**TASK OBJECTIVE**
Copy, from the data below, each line that has the word "these".

EXTRACTED ENTRIES Block Start

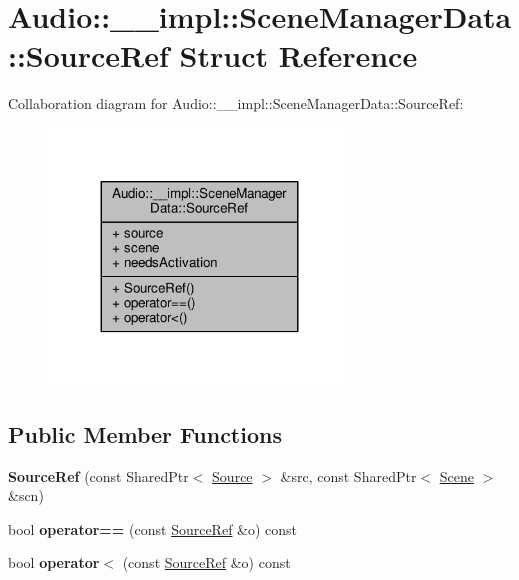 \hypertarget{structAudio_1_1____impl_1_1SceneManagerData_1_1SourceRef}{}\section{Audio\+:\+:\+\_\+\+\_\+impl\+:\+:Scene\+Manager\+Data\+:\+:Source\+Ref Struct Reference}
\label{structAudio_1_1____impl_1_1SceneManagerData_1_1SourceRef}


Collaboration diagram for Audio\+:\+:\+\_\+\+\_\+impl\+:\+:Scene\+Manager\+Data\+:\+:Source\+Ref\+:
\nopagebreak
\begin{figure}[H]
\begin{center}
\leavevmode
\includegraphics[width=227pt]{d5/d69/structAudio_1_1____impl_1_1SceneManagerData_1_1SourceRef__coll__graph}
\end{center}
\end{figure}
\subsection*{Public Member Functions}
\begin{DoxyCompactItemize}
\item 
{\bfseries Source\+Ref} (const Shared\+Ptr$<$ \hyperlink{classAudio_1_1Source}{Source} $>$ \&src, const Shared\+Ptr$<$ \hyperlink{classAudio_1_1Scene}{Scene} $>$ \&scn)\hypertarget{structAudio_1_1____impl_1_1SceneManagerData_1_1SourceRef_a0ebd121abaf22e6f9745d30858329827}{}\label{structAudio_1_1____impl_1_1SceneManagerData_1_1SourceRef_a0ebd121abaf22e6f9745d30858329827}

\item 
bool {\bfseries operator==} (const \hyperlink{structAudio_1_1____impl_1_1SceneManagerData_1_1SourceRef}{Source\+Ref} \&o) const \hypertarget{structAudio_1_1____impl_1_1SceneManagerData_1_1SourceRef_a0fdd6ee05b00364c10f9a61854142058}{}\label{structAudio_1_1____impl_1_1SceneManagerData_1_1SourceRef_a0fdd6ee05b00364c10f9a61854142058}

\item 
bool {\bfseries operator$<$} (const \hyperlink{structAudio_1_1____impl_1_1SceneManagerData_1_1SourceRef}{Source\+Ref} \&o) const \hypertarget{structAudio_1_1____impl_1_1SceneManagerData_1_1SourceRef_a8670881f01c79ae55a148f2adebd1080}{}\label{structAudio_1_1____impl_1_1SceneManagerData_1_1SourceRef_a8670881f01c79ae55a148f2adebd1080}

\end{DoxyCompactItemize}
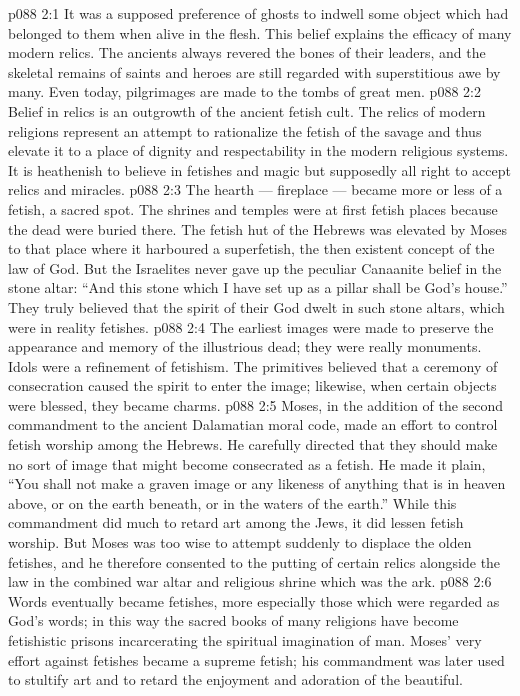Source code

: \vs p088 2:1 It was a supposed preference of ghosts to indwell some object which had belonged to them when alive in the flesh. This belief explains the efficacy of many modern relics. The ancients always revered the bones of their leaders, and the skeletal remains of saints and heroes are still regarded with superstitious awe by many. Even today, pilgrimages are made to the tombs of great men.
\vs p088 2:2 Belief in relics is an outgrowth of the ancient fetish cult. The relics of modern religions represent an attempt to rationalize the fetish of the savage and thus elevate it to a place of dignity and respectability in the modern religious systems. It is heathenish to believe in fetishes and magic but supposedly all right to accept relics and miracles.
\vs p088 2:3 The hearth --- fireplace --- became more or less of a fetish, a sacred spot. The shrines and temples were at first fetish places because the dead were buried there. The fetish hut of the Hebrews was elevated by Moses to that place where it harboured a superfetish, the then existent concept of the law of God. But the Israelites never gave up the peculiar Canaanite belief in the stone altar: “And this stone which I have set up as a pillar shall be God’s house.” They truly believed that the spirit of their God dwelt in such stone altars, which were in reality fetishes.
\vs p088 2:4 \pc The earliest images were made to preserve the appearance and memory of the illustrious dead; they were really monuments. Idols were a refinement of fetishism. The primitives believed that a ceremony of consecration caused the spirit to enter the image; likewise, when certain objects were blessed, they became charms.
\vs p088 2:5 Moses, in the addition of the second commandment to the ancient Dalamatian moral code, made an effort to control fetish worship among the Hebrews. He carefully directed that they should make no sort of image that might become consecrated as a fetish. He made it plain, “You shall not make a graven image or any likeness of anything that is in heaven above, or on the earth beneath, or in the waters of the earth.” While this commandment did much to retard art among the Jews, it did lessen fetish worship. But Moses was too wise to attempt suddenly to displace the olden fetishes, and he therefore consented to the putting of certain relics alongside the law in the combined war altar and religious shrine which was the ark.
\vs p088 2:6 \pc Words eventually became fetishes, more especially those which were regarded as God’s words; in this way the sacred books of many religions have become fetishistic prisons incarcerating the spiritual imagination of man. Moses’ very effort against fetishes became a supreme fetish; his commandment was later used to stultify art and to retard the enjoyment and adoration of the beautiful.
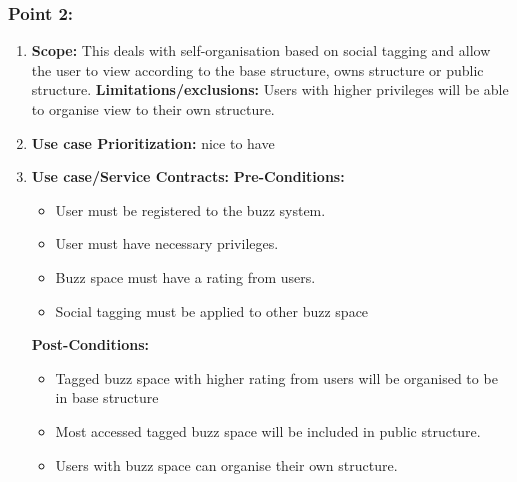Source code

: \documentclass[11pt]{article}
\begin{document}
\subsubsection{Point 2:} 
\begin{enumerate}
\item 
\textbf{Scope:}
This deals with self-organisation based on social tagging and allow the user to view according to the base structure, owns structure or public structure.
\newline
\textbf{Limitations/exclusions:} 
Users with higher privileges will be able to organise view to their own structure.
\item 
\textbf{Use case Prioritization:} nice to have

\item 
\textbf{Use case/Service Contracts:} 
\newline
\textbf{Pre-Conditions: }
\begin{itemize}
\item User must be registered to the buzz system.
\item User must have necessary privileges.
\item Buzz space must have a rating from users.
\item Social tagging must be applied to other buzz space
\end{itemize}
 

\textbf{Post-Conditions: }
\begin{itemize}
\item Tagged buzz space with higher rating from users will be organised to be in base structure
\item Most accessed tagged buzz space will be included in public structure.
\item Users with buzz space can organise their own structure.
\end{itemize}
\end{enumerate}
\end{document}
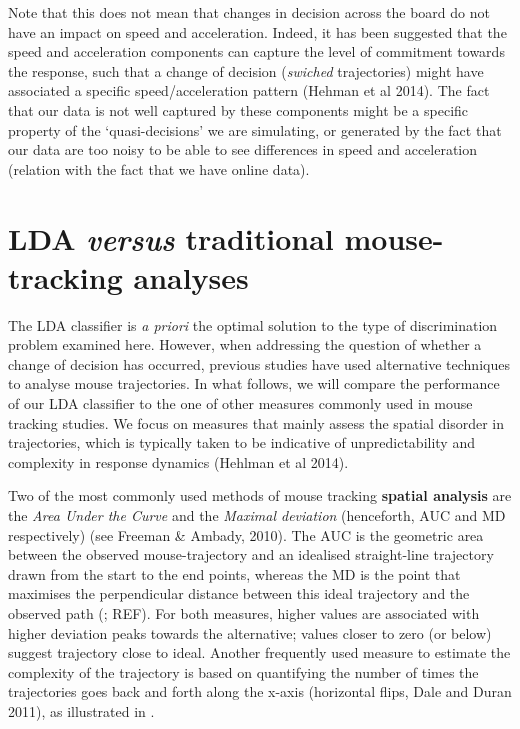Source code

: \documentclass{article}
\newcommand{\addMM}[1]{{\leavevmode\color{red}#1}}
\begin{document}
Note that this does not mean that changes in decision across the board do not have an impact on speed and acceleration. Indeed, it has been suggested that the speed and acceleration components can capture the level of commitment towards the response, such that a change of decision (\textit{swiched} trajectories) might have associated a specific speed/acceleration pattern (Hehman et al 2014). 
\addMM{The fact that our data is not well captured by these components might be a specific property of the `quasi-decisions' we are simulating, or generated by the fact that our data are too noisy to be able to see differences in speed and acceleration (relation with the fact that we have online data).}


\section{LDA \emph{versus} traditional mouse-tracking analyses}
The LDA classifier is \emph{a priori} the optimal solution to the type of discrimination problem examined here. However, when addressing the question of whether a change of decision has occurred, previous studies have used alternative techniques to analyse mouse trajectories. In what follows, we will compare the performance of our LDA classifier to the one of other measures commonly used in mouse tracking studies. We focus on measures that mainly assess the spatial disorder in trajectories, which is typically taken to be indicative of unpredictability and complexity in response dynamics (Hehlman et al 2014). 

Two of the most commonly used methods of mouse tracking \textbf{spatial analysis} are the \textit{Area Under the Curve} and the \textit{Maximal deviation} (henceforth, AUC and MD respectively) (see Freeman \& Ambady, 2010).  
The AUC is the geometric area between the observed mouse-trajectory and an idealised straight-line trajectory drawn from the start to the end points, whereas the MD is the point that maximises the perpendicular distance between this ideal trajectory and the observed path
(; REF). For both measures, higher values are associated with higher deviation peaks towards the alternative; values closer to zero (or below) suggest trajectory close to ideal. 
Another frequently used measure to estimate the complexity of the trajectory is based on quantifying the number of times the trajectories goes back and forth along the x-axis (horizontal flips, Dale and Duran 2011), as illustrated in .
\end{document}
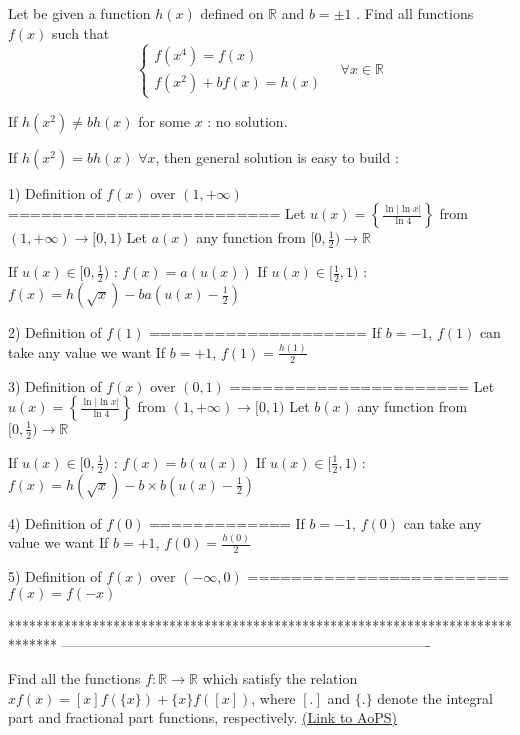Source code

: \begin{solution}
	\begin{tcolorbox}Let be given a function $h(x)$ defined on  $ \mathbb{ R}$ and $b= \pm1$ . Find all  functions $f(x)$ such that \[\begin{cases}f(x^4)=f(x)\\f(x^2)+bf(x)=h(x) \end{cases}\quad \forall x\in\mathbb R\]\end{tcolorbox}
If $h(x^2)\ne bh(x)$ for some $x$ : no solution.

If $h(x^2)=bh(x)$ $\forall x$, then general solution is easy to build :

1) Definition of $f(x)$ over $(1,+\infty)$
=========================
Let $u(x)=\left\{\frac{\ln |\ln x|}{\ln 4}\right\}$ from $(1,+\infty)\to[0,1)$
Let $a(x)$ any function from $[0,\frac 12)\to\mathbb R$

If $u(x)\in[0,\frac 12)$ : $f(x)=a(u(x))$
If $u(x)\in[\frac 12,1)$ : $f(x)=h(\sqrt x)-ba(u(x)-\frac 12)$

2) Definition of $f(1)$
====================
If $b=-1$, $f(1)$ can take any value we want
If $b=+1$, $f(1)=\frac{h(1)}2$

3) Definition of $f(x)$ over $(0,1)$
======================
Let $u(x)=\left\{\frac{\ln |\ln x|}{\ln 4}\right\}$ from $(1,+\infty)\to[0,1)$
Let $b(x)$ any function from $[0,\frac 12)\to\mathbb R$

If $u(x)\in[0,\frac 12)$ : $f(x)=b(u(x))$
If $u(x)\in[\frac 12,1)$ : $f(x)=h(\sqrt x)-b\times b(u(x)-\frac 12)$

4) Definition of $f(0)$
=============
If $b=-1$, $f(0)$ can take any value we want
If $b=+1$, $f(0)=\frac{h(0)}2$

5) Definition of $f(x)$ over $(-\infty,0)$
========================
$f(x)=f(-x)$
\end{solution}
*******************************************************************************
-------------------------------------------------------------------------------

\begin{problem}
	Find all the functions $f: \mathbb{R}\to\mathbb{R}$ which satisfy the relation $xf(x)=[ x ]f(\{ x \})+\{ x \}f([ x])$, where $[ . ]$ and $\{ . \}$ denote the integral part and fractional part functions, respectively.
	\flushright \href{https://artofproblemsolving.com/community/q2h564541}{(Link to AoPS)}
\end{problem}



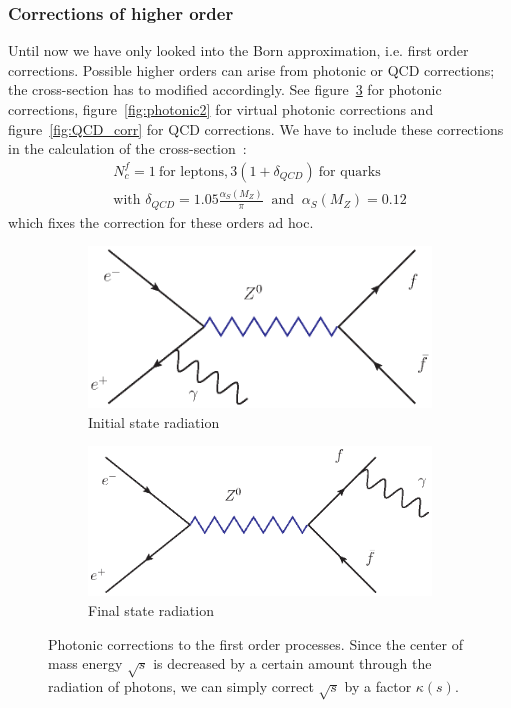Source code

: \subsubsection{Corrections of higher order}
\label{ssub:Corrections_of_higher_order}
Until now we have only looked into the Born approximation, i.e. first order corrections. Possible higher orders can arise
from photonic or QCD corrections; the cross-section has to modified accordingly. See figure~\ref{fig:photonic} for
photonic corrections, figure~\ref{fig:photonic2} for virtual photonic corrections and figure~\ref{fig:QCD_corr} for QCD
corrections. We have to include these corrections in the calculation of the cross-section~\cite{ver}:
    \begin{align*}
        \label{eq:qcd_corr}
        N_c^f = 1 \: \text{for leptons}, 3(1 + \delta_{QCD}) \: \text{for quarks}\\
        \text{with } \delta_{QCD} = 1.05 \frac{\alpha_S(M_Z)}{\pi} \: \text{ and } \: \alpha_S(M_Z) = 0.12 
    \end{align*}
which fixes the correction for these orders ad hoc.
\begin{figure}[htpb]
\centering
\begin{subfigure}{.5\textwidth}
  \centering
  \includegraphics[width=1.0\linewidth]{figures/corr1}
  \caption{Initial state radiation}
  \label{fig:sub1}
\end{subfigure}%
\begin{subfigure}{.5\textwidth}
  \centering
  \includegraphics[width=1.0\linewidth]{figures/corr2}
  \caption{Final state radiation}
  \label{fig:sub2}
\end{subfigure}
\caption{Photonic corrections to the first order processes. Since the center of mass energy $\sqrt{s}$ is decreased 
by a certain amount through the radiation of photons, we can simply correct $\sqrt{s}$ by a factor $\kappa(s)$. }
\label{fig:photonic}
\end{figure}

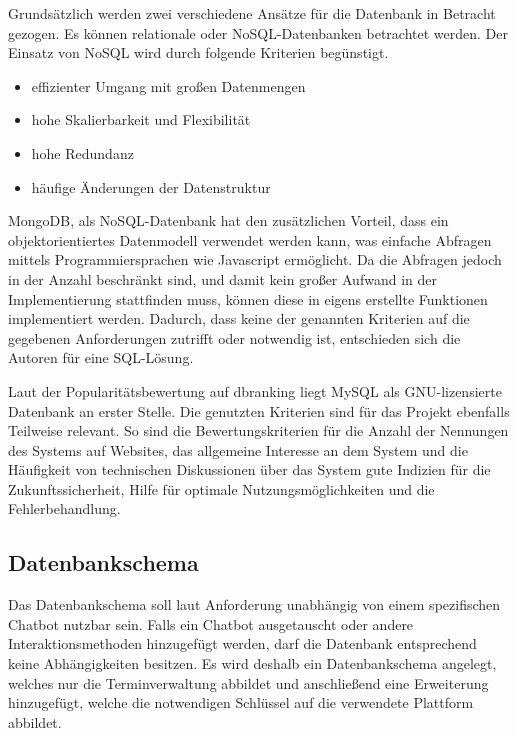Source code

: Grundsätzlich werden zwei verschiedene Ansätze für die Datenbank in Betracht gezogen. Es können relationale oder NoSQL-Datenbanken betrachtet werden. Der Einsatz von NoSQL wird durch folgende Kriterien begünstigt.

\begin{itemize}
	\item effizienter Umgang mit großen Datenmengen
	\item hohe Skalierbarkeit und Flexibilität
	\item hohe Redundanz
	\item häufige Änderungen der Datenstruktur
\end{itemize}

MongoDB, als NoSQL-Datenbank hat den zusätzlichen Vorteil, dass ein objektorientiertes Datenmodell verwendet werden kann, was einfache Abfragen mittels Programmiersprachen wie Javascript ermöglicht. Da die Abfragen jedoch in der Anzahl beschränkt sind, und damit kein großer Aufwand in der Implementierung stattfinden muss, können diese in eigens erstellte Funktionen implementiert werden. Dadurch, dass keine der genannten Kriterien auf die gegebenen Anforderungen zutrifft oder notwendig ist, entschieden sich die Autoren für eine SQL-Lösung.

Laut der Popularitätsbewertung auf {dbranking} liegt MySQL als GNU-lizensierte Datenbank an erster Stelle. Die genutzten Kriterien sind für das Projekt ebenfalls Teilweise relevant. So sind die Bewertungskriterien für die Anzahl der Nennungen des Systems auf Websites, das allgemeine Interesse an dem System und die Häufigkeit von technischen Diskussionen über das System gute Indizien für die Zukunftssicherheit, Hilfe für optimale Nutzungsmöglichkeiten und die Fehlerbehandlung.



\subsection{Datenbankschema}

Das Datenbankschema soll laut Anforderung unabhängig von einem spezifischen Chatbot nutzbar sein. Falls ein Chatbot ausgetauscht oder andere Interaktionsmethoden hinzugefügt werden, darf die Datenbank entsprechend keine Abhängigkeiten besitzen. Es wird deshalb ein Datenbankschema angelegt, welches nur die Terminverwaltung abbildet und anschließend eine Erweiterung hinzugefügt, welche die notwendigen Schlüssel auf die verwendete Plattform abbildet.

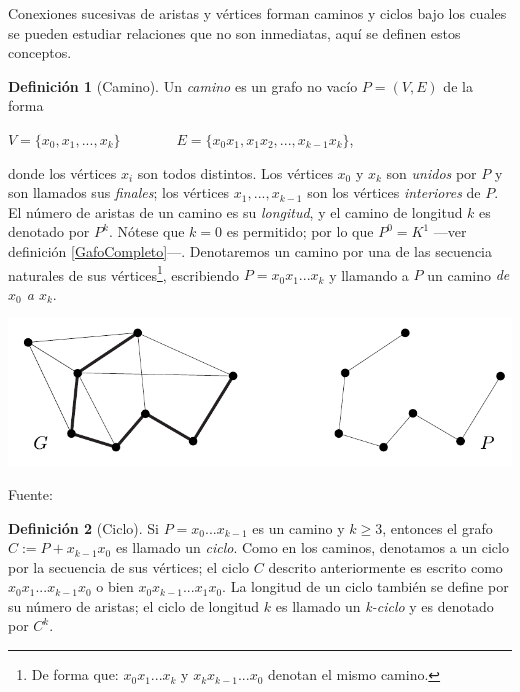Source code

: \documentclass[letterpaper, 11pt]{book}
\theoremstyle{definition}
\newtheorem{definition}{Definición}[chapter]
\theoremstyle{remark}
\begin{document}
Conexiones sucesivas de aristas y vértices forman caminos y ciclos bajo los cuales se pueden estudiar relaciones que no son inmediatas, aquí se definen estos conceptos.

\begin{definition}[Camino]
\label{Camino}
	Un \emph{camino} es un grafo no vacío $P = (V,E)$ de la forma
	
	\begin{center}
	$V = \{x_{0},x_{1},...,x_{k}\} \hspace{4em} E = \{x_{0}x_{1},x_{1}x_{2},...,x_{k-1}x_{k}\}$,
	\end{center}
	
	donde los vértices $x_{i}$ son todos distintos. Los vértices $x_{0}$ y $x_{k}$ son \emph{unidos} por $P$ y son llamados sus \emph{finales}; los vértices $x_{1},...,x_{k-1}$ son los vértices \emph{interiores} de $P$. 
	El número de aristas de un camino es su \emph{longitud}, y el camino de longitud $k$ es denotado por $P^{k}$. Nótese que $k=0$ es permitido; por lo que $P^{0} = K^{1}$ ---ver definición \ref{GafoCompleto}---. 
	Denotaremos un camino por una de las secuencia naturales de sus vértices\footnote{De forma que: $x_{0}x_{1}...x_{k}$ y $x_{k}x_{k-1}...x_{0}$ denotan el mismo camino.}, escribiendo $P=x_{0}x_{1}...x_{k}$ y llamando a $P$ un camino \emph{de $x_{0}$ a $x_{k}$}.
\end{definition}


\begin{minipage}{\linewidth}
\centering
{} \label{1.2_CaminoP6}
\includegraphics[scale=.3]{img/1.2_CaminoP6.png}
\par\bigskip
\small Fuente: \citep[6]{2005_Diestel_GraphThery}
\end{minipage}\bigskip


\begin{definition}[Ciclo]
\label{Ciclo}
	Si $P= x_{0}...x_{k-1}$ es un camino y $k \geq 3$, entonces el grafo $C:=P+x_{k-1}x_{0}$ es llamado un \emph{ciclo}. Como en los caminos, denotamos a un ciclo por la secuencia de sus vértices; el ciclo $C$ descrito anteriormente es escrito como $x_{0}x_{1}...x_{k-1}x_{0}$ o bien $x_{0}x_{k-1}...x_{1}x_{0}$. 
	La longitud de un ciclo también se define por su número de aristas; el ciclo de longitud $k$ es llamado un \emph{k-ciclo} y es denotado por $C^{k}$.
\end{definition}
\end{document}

EXTRACTED ENTRIES Block End

**SOLUTION FOR THIS TASK**
\addMM{The fact that our data is not well captured by these components might be a specific property of the `quasi-decisions' we are simulating, or generated by the fact that our data are too noisy to be able to see differences in speed and acceleration (relation with the fact that we have online data).}
corrections. We have to include these corrections in the calculation of the cross-section~\cite{ver}:
which fixes the correction for these orders ad hoc.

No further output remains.